Puerto Rico's Police Department is critically “broken,” and officers routinely violate constitutional rights while discriminating against Dominicans, beating innocent people, and failing to investigate sex crimes, says the U.S. Department of Justice after a three-year investigation, reports the Miami Herald. The probe found police officers systematically used excessive force, arrested people without cause, and conducted illegal searches, said Assistant Attorney General Thomas Perez. A scathing Justice Department report calls for wholesale reform in a department where untrained and unsupervised patrol officers run roughshod over the U.S. Constitution and politically connected unqualified peers get promoted.

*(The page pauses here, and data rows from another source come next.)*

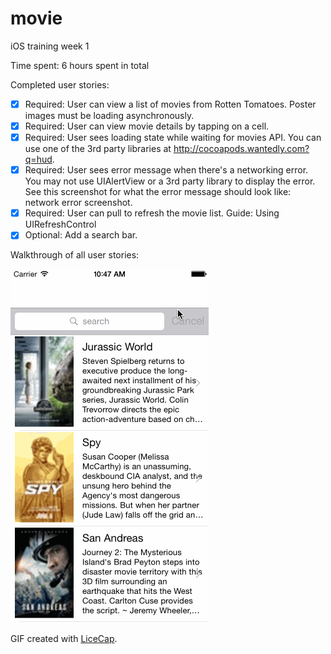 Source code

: # movie

iOS training week 1

Time spent: 6 hours spent in total

Completed user stories:
 * [x] Required: User can view a list of movies from Rotten Tomatoes. Poster images must be loading asynchronously.
 * [x] Required: User can view movie details by tapping on a cell.
 * [x] Required: User sees loading state while waiting for movies API. You can use one of the 3rd party libraries at http://cocoapods.wantedly.com?q=hud.
 * [x] Required: User sees error message when there's a networking error. You may not use UIAlertView or a 3rd party library to display the error. See this screenshot for what the error message should look like: network error screenshot.
 * [x] Required: User can pull to refresh the movie list. Guide: Using UIRefreshControl
 * [x] Optional: Add a search bar.

Walkthrough of all user stories:

![Video Walkthrough](movie_demo.gif)

GIF created with [LiceCap](http://www.cockos.com/licecap/).
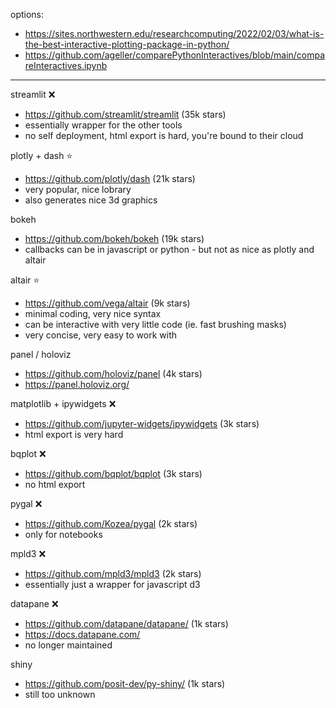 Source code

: options:

- https://sites.northwestern.edu/researchcomputing/2022/02/03/what-is-the-best-interactive-plotting-package-in-python/
- https://github.com/ageller/comparePythonInteractives/blob/main/compareInteractives.ipynb

---

streamlit ❌

- https://github.com/streamlit/streamlit (35k stars)
- essentially wrapper for the other tools
- no self deployment, html export is hard, you're bound to their cloud

plotly + dash ⭐️

- https://github.com/plotly/dash (21k stars)
- very popular, nice lobrary
- also generates nice 3d graphics

bokeh

- https://github.com/bokeh/bokeh (19k stars)
- callbacks can be in javascript or python - but not as nice as plotly and altair

altair ⭐️

- https://github.com/vega/altair (9k stars)
- minimal coding, very nice syntax
- can be interactive with very little code (ie. fast brushing masks)
- very concise, very easy to work with

panel / holoviz

- https://github.com/holoviz/panel (4k stars)
- https://panel.holoviz.org/

matplotlib + ipywidgets ❌

- https://github.com/jupyter-widgets/ipywidgets (3k stars)
- html export is very hard

bqplot ❌

- https://github.com/bqplot/bqplot (3k stars)
- no html export

pygal ❌

- https://github.com/Kozea/pygal (2k stars)
- only for notebooks

mpld3 ❌

- https://github.com/mpld3/mpld3 (2k stars)
- essentially just a wrapper for javascript d3

datapane ❌

- https://github.com/datapane/datapane/ (1k stars)
- https://docs.datapane.com/
- no longer maintained

shiny

- https://github.com/posit-dev/py-shiny/ (1k stars)
- still too unknown
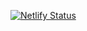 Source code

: [![Netlify Status](https://api.netlify.com/api/v1/badges/be1f4881-c425-441b-aced-23e61b9eb506/deploy-status)](https://app.netlify.com/sites/phate-hoobank/deploys)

Perez compared the pervasive police abuses and corruption to New Orleans and Los Angeles in years past. “This is one of the worst departments I've seen,” Perez told the Herald. “Puerto Rico has just about every problem in the book and many problems that didn't make it into the book.” Among them: police regularly failed to follow up on domestic violence complaints, and 1,500 domestic violence reports were filed against cops from 2005 to 2010. From January 2005 to November 2010, 1,709 police officers were arrested for crimes ranging from theft to rape and murder. kAs the murder rate soared past 700, the number of rapes logged on the entire island was just 38. “That's simply not credible,” Perez said. Police Superintendent Emilio Diaz said, “I dare say no agent of the police violated anyone’s civil rights.”